La delgada cuerda culebreo, perdiéndose de vista, y luego le siguió la rama de veinticinco centímetros que era uno de los principales mástiles del Bree. Ver cosas en caída libre en triple gravedad, pensó Lackland, era peor que pensar en ello. Quizá fuera mejor en los polos, donde no podías verlo. ¡Allí, un objeto caía a tres kilometres por segundo! Pero quizá la desaparición abrupta resultara igualmente agotadora para los nervios. Lackland ahuyentó esos pensamientos y regresó al tanque.

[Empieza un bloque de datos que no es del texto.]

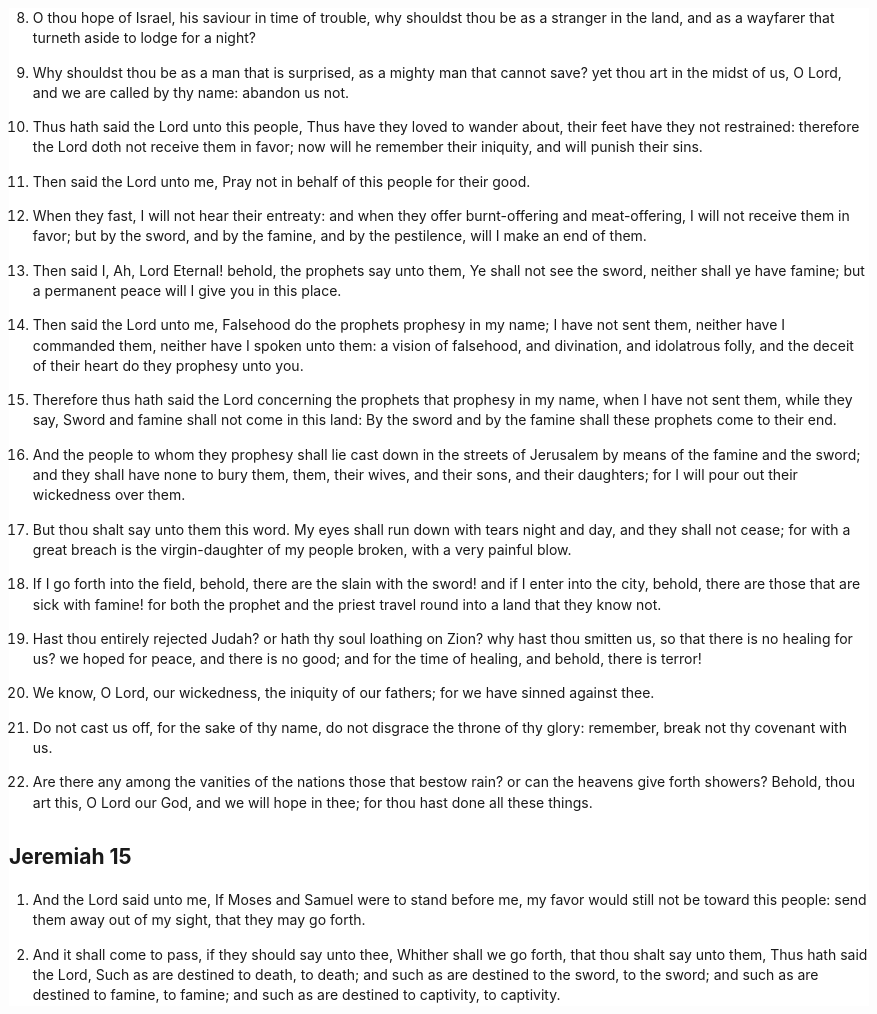 8. O thou hope of Israel, his saviour in time of trouble, why shouldst thou be as a stranger in the land, and as a wayfarer that turneth aside to lodge for a night?

9. Why shouldst thou be as a man that is surprised, as a mighty man that cannot save? yet thou art in the midst of us, O Lord, and we are called by thy name: abandon us not.

10. Thus hath said the Lord unto this people, Thus have they loved to wander about, their feet have they not restrained: therefore the Lord doth not receive them in favor; now will he remember their iniquity, and will punish their sins.

11. Then said the Lord unto me, Pray not in behalf of this people for their good.

12. When they fast, I will not hear their entreaty: and when they offer burnt-offering and meat-offering, I will not receive them in favor; but by the sword, and by the famine, and by the pestilence, will I make an end of them.

13. Then said I, Ah, Lord Eternal! behold, the prophets say unto them, Ye shall not see the sword, neither shall ye have famine; but a permanent peace will I give you in this place.

14. Then said the Lord unto me, Falsehood do the prophets prophesy in my name; I have not sent them, neither have I commanded them, neither have I spoken unto them: a vision of falsehood, and divination, and idolatrous folly, and the deceit of their heart do they prophesy unto you.

15. Therefore thus hath said the Lord concerning the prophets that prophesy in my name, when I have not sent them, while they say, Sword and famine shall not come in this land: By the sword and by the famine shall these prophets come to their end.

16. And the people to whom they prophesy shall lie cast down in the streets of Jerusalem by means of the famine and the sword; and they shall have none to bury them, them, their wives, and their sons, and their daughters; for I will pour out their wickedness over them.

17. But thou shalt say unto them this word. My eyes shall run down with tears night and day, and they shall not cease; for with a great breach is the virgin-daughter of my people broken, with a very painful blow.

18. If I go forth into the field, behold, there are the slain with the sword! and if I enter into the city, behold, there are those that are sick with famine! for both the prophet and the priest travel round into a land that they know not.

19. Hast thou entirely rejected Judah? or hath thy soul loathing on Zion? why hast thou smitten us, so that there is no healing for us? we hoped for peace, and there is no good; and for the time of healing, and behold, there is terror!

20. We know, O Lord, our wickedness, the iniquity of our fathers; for we have sinned against thee.

21. Do not cast us off, for the sake of thy name, do not disgrace the throne of thy glory: remember, break not thy covenant with us.

22. Are there any among the vanities of the nations those that bestow rain? or can the heavens give forth showers? Behold, thou art this, O Lord our God, and we will hope in thee; for thou hast done all these things.

## Jeremiah 15

1. And the Lord said unto me, If Moses and Samuel were to stand before me, my favor would still not be toward this people: send them away out of my sight, that they may go forth.

2. And it shall come to pass, if they should say unto thee, Whither shall we go forth, that thou shalt say unto them, Thus hath said the Lord, Such as are destined to death, to death; and such as are destined to the sword, to the sword; and such as are destined to famine, to famine; and such as are destined to captivity, to captivity.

Durante el par de horas que duro la operación, observó a través de los visores a los tripulantes que ensamblaban el Bree. Con cierta nostalgia, vio el grupo de balsas internándose en la corriente y escucho los adioses de Barlennan, Dondragmer y la tripulación.
Guardo silencio unos minutos y llamo a la base de Toorey.
— Podéis venir a buscarme. Ya hice todo cuanto podía hacer en la superficie.
10 — BOTES HUECOS
Lejos de la gran catarata, el río era ancho y fluía con lentitud. Al principio, el aire atrapado por el «agua» en descenso arrojaba una brisa hacia el mar, y Barlennan ordeno izar las velas para aprovecharla; pero la brisa cesó enseguida y el barco quedo a merced de la corriente. Sin embargo, esta iba en dirección favorable, y nadie se quejaba. La aventura terrestre había sido interesante y fructífera, pues varios de los productos vegetales obtenidos podrían venderlos a buen precio cuando regresaran; con todo, nadie lamentaba estar de nuevo a flote. Algunos contemplaron la catarata mientras estuvo a la vista y luego todos clavaron la mirada en el oeste para ver el cohete cuando oyeron su sofocado estruendo; pero, en general, había una sensación de expectativa.
Las orillas del río les llamaban cada vez mas la atención. Durante el viaje terrestre se habían habituado a ver algunas plantas erguidas — el Volador las llamaba «árboles»— cada varios días. Al principio habían resultado objetos fascinantes, y constituían una fuente de esos alimentos que planeaban vender en casa. Ahora los árboles abundaban y amenazaban con reemplazar por completo esas plantas rastreras cuyas ramas semejaban cuerdas. Barlennan se pregunto si una colonia instalada allí podría mantenerse comerciando con lo que el Volador denominaba «piñas».
Durante unos ochenta kilómetros no avistaron vida inteligente, aunque había gran cantidad de animales en las orillas. Por el río pululaban multitud de peces, aunque ninguno de tamaño suficiente para hacer peligrar el Bree. Eventualmente, ambas márgenes se cubrieron de árboles que se extendían tierra adentro; Barlennan, espoleado por la curiosidad, ordenó acercar la nave a la orilla para observar de cerca el aspecto de un bosque.
Era muy brillante, aún en plena espesura, pues los árboles no formaban una techumbre, como en la Tierra; pero, así y todo, resultaba bastante extraño. Navegando a la sombra de aquellas extrañas plantas, muchos tripulantes volvieron a sentir el antiguo terror de tener objetos sólidos encima; y se produjo un alivio general cuando el capitán ordeno al timonel que se alejara de la orilla.
Si alguien vivía allí, sería bienvenido a bordo. Dondragmer manifestó en voz alta esta opinión, que fue recibida con un murmullo general de aprobación. Lamentablemente, aquellas palabras no fueron oídas o comprendidas en la orilla. Tal vez no temieran que los tripulantes del Bree quisieran arrebatarles el bosque, pero decidieron no correr riesgos; y, una vez mas, los viajeros tuvieron una experiencia con proyectiles.